# Copier/coller une photo de Google Documents dans un mail



## vaikuntha (16 Mars 2010)

Bonjour,

J'avais l'habitude d'insérer des images en provenance de "Google Documents" dans le corps de mes messages gmail. 
J'ouvrais une image de "documents", Je faisais Cmd + C pour la copier, puis, j'allais sur mon message gmail en cours de rédaction, et je faisais Cmd + V pour copier cette image.

Maintenant, cette méthode ne fonctionne plus.
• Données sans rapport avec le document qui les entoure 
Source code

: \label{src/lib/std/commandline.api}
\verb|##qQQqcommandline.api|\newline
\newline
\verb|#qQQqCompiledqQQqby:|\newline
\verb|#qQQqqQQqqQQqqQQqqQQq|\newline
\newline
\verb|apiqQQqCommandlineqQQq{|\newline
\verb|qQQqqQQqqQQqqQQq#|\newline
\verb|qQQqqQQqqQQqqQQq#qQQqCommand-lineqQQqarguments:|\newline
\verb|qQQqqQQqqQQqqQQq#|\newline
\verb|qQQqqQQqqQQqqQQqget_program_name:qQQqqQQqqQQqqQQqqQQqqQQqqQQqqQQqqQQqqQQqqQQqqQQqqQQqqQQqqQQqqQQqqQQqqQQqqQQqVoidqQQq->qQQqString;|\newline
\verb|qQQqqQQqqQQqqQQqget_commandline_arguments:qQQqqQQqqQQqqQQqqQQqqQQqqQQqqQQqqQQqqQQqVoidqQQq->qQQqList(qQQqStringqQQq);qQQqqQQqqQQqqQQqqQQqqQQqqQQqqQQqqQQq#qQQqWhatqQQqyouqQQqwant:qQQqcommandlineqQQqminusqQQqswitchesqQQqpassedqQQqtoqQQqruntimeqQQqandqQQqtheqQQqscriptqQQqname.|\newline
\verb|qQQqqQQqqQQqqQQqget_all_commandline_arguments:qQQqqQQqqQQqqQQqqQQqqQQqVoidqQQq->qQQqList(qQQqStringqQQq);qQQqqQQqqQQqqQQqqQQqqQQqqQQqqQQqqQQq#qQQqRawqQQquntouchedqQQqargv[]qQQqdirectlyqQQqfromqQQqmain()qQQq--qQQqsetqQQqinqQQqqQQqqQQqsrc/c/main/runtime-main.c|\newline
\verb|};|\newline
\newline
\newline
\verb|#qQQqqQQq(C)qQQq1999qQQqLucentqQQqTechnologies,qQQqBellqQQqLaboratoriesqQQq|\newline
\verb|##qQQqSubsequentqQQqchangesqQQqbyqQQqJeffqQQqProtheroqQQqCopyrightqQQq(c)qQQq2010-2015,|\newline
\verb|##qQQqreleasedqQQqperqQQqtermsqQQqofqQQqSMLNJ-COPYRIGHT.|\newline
Quand je clique sur l'image de "Google documents", elle s'ouvre mais le copier (Cmd + C) coller (Cmd + V) ne marche plus.

SVP - Comment faire pour que ça marche !?


----------



## pascalformac (16 Mars 2010)

faudrait détailler 
ca se passe où?
fichiers sur le mac ou en ligne?
gmail en ligne ou dans un logiciel genre Mail?
et quel navigateur ou OS?


----------



## zemzem (16 Mars 2010)

... et ctrl + clic sur le doc ... ? ( ou clic droit )


----------



## pascalformac (16 Mars 2010)

comme pour l'instant le mode d'utilisation est flou...

A noter il y a depuis peu un NOUVEL outil de gestion des copies googeuliennes  en ligne
le web clipboard
(en partie là pour les bascules entre differents outils)






http://docs.google.com/support/bin/answer.py?answer=161768


----------



## vaikuntha (17 Mars 2010)

pascalformac a dit:


> faudrait détailler
> ca se passe où?
> fichiers sur le mac ou en ligne?
> gmail en ligne ou dans un logiciel genre Mail?
> et quel navigateur ou OS?



J'utilise gmail (et pas Mail de Mac)
Navigateur : Firefox
OS : OS X 10.5.8

OK, je détaille :

AVANT :
- J'ouvre Google Documents
- Je clique sur "Importer"
- J'importe une image JPEG en provenance de mon dd
- Une fois importée, je clique dessus et de fais ctrl + c
Après, je peux coller cette image (ctrl + V) où je veux. exemple :
dans le corps d'un message en cours de rédaction dans gmail, yahoo, etc; dans les posts de ce forum, etc...

MAINTENANT
- J'ouvre Google Documents
- Je clique sur "importer"
- J'importe la même image JPEG que précédemment 
- Une fois importée, je clique dessus et de fais ctrl + c
Mais là, ça copie plus et ça colle plus

Si je fais avec le presse papier de Firefox, ça copie un "carré" mais pas l'image.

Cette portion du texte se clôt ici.